まず東京の車販売店は、東京都の行政書士会所属の丁種会員行政書士に依頼します。ただし、都道府県をまたぐ封印の受け渡しは法律で制限されていますので、異なる行政書士同士での引き継ぎが必要不可欠です。そこで東京の車販売店は東京の行政書士経由で、滋賀県の行政書士会所属の丁種会員行政書士に業務を依頼することになります。

このとき、東京と滋賀の双方の行政書士は、互いに確約書を2通ずつ交換します。確約書とは、それぞれが業務を確実に遂行することを約束し合う重要な書類なのです。

地元での手続きと物品の受け渡し

滋賀の行政書士は東京の行政書士から必要書類を受取り、次に地元の警察署に出向きます。そこで「車庫証明」の申請を行います。車庫証明とは、ナンバープレートを取得するために必要不可欠な書類で、申請者が滋賀県に居住し、車を置く場所があることを証明するものです。

車庫証明を受領した後、滋賀の行政書士は滋賀県運輸支局へと向かいます。そこで自動車登録の申請を行い、ようやく車検証、ナンバープレート、そして封印が交付されます。封印とは、ナンバープレートを取り付ける際に使う特別な証印のことです。

滋賀の行政書士は、これら一式の書類を東京の行政書士へと送り返します。

出張封印と長い行程の終わり

東京の行政書士は、書類一式を受け取ると、東京の車販売店に出張します。そこで購入者の新車にナンバープレートを取り付け、封印を押す作業、いわゆる「出張封印」を行うのです。
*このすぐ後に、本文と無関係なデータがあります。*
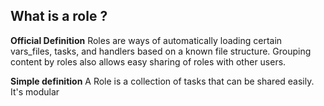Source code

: ## What is a role ?
**Official Definition**
Roles are ways of automatically loading certain vars_files, tasks, and handlers based on a known file structure. Grouping content by roles also allows easy sharing of roles with other users.

**Simple definition**
A Role is a collection of tasks that can be shared easily. It's modular
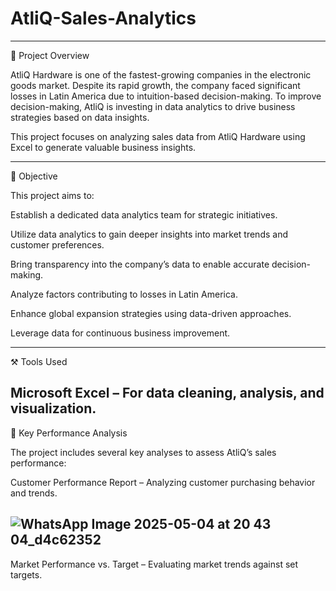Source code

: # **AtliQ-Sales-Analytics**
---
📌 Project Overview

AtliQ Hardware is one of the fastest-growing companies in the electronic goods market. Despite its rapid growth, the company faced significant losses in Latin America due to intuition-based decision-making. To improve decision-making, AtliQ is investing in data analytics to drive business strategies based on data insights.

This project focuses on analyzing sales data from AtliQ Hardware using Excel to generate valuable business insights.

---
🎯 Objective  

This project aims to:  

Establish a dedicated data analytics team for strategic initiatives.  

Utilize data analytics to gain deeper insights into market trends and customer preferences.  

Bring transparency into the company’s data to enable accurate decision-making.  

Analyze factors contributing to losses in Latin America.  

Enhance global expansion strategies using data-driven approaches.  

Leverage data for continuous business improvement.  

---
⚒ Tools Used  

Microsoft Excel – For data cleaning, analysis, and visualization.  
---
📌 Key Performance Analysis  

The project includes several key analyses to assess AtliQ’s sales performance:  

Customer Performance Report – Analyzing customer purchasing behavior and trends.  

![WhatsApp Image 2025-05-04 at 20 43 04_d4c62352](https://github.com/user-attachments/assets/9e46f979-4815-4691-bdc8-7a1d87b443d5)  
---
Market Performance vs. Target – Evaluating market trends against set targets.  




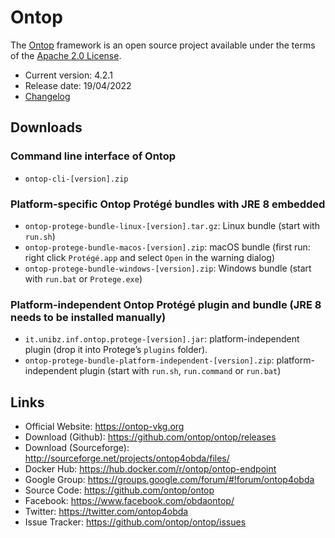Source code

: # Ontop

The [Ontop](http://ontop-vkg.org) framework is an open source project available under the terms of the
[Apache 2.0 License](http://www.apache.org/licenses/LICENSE-2.0.txt).

* Current version: 4.2.1
* Release date: 19/04/2022
* [Changelog](https://ontop-vkg.org/guide/releases.html)

## Downloads

### Command line interface of Ontop

- `ontop-cli-[version].zip`

### Platform-specific Ontop Protégé bundles with JRE 8 embedded

- `ontop-protege-bundle-linux-[version].tar.gz`:  Linux bundle (start with `run.sh`)
- `ontop-protege-bundle-macos-[version].zip`: macOS bundle (first run: right click `Protégé.app` and select `Open` in
  the warning dialog)
- `ontop-protege-bundle-windows-[version].zip`: Windows bundle (start with `run.bat` or `Protege.exe`)

### Platform-independent Ontop Protégé plugin and bundle (JRE 8 needs to be installed manually)

- `it.unibz.inf.ontop.protege-[version].jar`: platform-independent plugin (drop it into Protege’s `plugins` folder).
- `ontop-protege-bundle-platform-independent-[version].zip`: platform-independent plugin (start with `run.sh`, `run.command`
  or `run.bat`)

## Links

- Official Website: https://ontop-vkg.org
- Download (Github): https://github.com/ontop/ontop/releases
- Download (Sourceforge): http://sourceforge.net/projects/ontop4obda/files/
- Docker Hub: https://hub.docker.com/r/ontop/ontop-endpoint
- Google Group: https://groups.google.com/forum/#!forum/ontop4obda
- Source Code: https://github.com/ontop/ontop
- Facebook: https://www.facebook.com/obdaontop/
- Twitter: https://twitter.com/ontop4obda
- Issue Tracker: https://github.com/ontop/ontop/issues
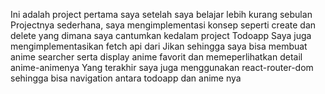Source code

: Ini adalah project pertama saya setelah saya belajar lebih kurang sebulan
Projectnya sederhana, saya mengimplementasi konsep seperti create dan delete yang dimana saya cantumkan kedalam project Todoapp
Saya juga mengimplementasikan fetch api dari Jikan sehingga saya bisa membuat anime searcher serta display anime favorit dan memeperlihatkan detail anime-animenya
Yang terakhir saya juga menggunakan react-router-dom sehingga bisa navigation antara todoapp dan anime nya

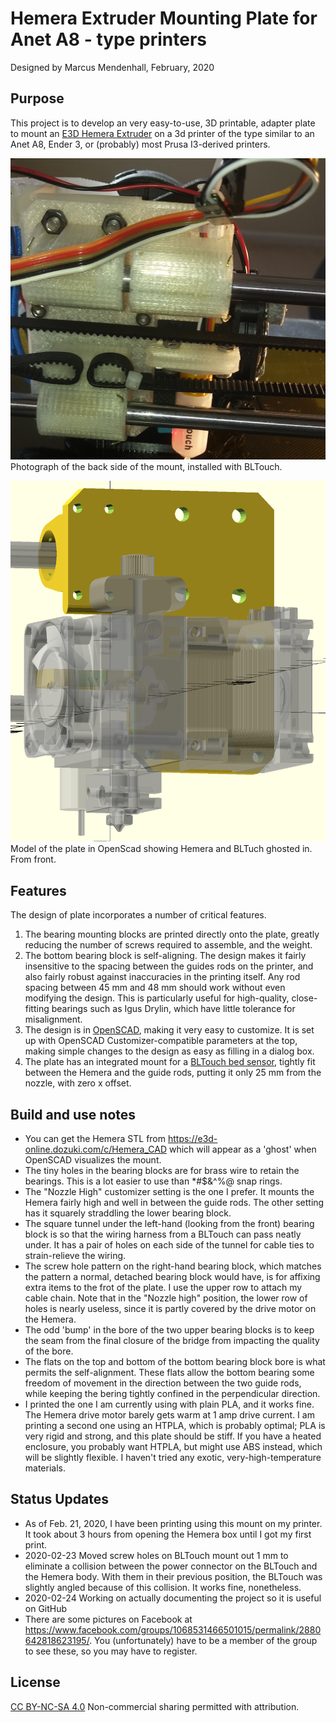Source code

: # Hemera Extruder Mounting Plate for Anet A8 - type printers
Designed by Marcus Mendenhall, February, 2020
## Purpose
This project is to develop an very easy-to-use, 3D printable,  adapter plate to mount an [E3D Hemera Extruder](https://e3d-online.com/e3d-hemera) on a 3d printer of the type similar to an Anet A8, Ender 3, or (probably) most Prusa I3-derived printers.

![Picture of installed mount](mount_rear_photo.jpg)
Photograph of the back side of the mount, installed with BLTouch.

![Front view of model](hemera_bltouch_plate_with_hemera_model.png)
Model of the plate in OpenScad showing Hemera and BLTuch ghosted in.  From front.

## Features

The design of plate incorporates a number of critical features. 

1.  The bearing mounting blocks are printed directly onto the plate, greatly reducing the number of screws required to assemble, and the weight.
1. The bottom bearing block is self-aligning.  The design makes it fairly insensitive to the spacing between the guides rods on the printer, and also fairly robust against inaccuracies in the printing itself.  Any rod spacing between 45 mm and 48 mm should work without even modifying the design. This is particularly useful for high-quality, close-fitting bearings such as Igus Drylin, which have little tolerance for misalignment.
1. The design is in [OpenSCAD](https://www.openscad.org), making it very easy to customize.  It is set up with OpenSCAD Customizer-compatible parameters at the top, making simple changes to the design as easy as filling in a dialog box.
1. The plate has an integrated mount for a  [BLTouch bed sensor](https://www.antclabs.com), tightly fit between the Hemera and the guide rods, putting it only 25 mm from the nozzle, with zero x offset.

## Build and use notes
* You can get the Hemera STL from <https://e3d-online.dozuki.com/c/Hemera_CAD> which will appear as a 'ghost' when OpenSCAD visualizes the mount. 
* The tiny holes in the bearing blocks are for brass wire to retain the bearings.  This is a lot easier to use than *#$&^%@ snap rings.
* The "Nozzle High" customizer setting is the one I prefer.  It mounts the Hemera fairly high and well in between the guide rods.  The other setting has it squarely straddling the lower bearing block.
* The square tunnel under the left-hand (looking from the front) bearing block is so that the wiring harness from a BLTouch can pass neatly under.  It has a pair of holes on each side of the tunnel for cable ties to strain-relieve the wiring.
* The screw hole pattern on the right-hand bearing block, which matches the pattern a normal, detached bearing block would have, is for affixing extra items to the frot of the plate.  I use the upper row to attach my cable chain. Note that in the "Nozzle high" position, the lower row of holes is nearly useless, since it is partly covered by the drive motor on the Hemera.
* The odd 'bump' in the bore of the two upper bearing blocks is to keep the seam from the final closure of the bridge from impacting the quality of the bore. 
* The flats on the top and bottom of the bottom bearing block bore is what permits the self-alignment.  These flats allow the bottom bearing some freedom of movement in the direction between the two guide rods, while keeping the bering tightly confined in the perpendicular direction.  
* I printed the one I am currently using with plain PLA, and it works fine.  The Hemera drive motor barely gets warm at 1 amp drive current.  I am printing a second one using an HTPLA, which is probably optimal;  PLA is very rigid and strong, and this plate should be stiff.  If you have a heated enclosure, you probably want HTPLA, but might use ABS instead, which will be slightly flexible. I haven't tried any exotic, very-high-temperature materials.
 
## Status Updates
* As of Feb. 21, 2020, I have been printing using this mount on my printer.   It took about 3 hours from opening the Hemera box until I got my first print.  
* 2020-02-23 Moved screw holes on BLTouch mount out 1 mm to eliminate a collision between the power connector on the BLTouch and the Hemera body.  With them in their previous position, the BLTouch was slightly angled because of this collision. It works fine, nonetheless.
* 2020-02-24 Working on actually documenting the project so it is useful on GitHub
* There are some pictures on Facebook at <https://www.facebook.com/groups/1068531466501015/permalink/2880642818623195/>.  You (unfortunately) have to be a member of the group to see these, so you may have to register.

## License
 [CC BY-NC-SA 4.0](https://creativecommons.org/licenses/by-nc-sa/4.0/)
Non-commercial sharing permitted with attribution.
ようやく、この長い手続きを経て、滋賀県のナンバープレートが交付され、ディーラーは購入者に新車を納車することができるのです。

専門家同士の連携がもたらす社会インフラ

このように、たった1台の車にナンバープレートを付けるだけでも、国や地方公共団体、そして民間の専門家が複雑に関わり合う必要があります。確約書のやり取りを伴いながら、行政書士同士がお互いに業務を委託し合うこの仕組みによって、適切なナンバープレートの交付が可能になっているのです。

ナンバープレートは、私たちの生活に密接に関わる社会インフラです。その交付の背景に隠された、専門家同士の緻密な連携と複雑な業務フローを知ることで、日常的な風景に対する理解が一層深まることでしょう。